How much are you willing to spend on penetration testing? Also, how much time and resources do you have to dedicate to the project? Your organization’s budget and available resources are important factors when deciding on the right type of penetration test.
Small businesses with limited resources might want to start with a grey-box or black-box penetration test since it would be more efficient in terms of time and cost; On the other hand, large businesses with more resources might want to consider white-box penetration testing to generate a more comprehensive list of vulnerabilities; And finally, businesses in heavily regulated industries might be required to undergo regular white-box penetration testing, this to ensure their compliance with a strict regulation and avoid costly fines.
In any case, it all comes down to identifying your business-critical assets and the best approach or strategy to protect them. At the end of day, what matters is not the color of your testing approach, but simply how effectively any type of approach or any blend of approaches will help you do either of the following:
- Secure your assets against the top cyber risks threatening organizations or the 10 most common network vulnerabilities.
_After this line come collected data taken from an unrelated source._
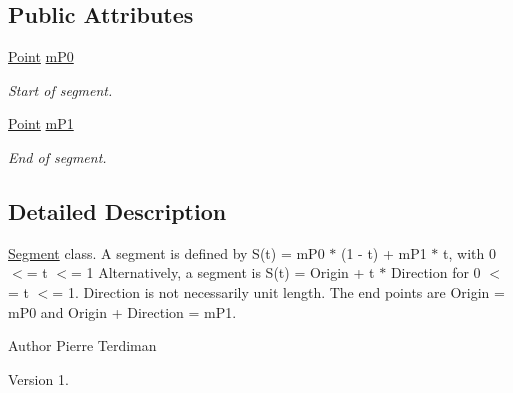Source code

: \subsection*{Public Attributes}
\begin{DoxyCompactItemize}
\item 
\hypertarget{class_segment_a728fd28f0e3e55f6451191cb58e08ad4}{\hyperlink{class_point}{Point} \hyperlink{class_segment_a728fd28f0e3e55f6451191cb58e08ad4}{m\+P0}}\label{class_segment_a728fd28f0e3e55f6451191cb58e08ad4}

\begin{DoxyCompactList}\small\item\em Start of segment. \end{DoxyCompactList}\item 
\hypertarget{class_segment_adacb19db251a4bd1da51db8376e059cc}{\hyperlink{class_point}{Point} \hyperlink{class_segment_adacb19db251a4bd1da51db8376e059cc}{m\+P1}}\label{class_segment_adacb19db251a4bd1da51db8376e059cc}

\begin{DoxyCompactList}\small\item\em End of segment. \end{DoxyCompactList}\end{DoxyCompactItemize}


\subsection{Detailed Description}
\hyperlink{class_segment}{Segment} class. A segment is defined by S(t) = m\+P0 $\ast$ (1 -\/ t) + m\+P1 $\ast$ t, with 0 $<$= t $<$= 1 Alternatively, a segment is S(t) = Origin + t $\ast$ Direction for 0 $<$= t $<$= 1. Direction is not necessarily unit length. The end points are Origin = m\+P0 and Origin + Direction = m\+P1.

\begin{DoxyAuthor}{Author}
Pierre Terdiman 
\end{DoxyAuthor}
\begin{DoxyVersion}{Version}
1. 
\end{DoxyVersion}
- Achieve regulatory compliance.
Understanding what white-box, grey-box, and black-box penetration testing are will help you make an informed decision about which type is right for your organization. Each approach has its own set of pros and cons, so it’s important to understand the risks and benefits associated with each before making a decision. Also, keep in mind that no single type of test can offer a complete picture of your system’s security. A combination of penetration testing approaches might be necessary to get a more comprehensive view of your system’s vulnerabilities.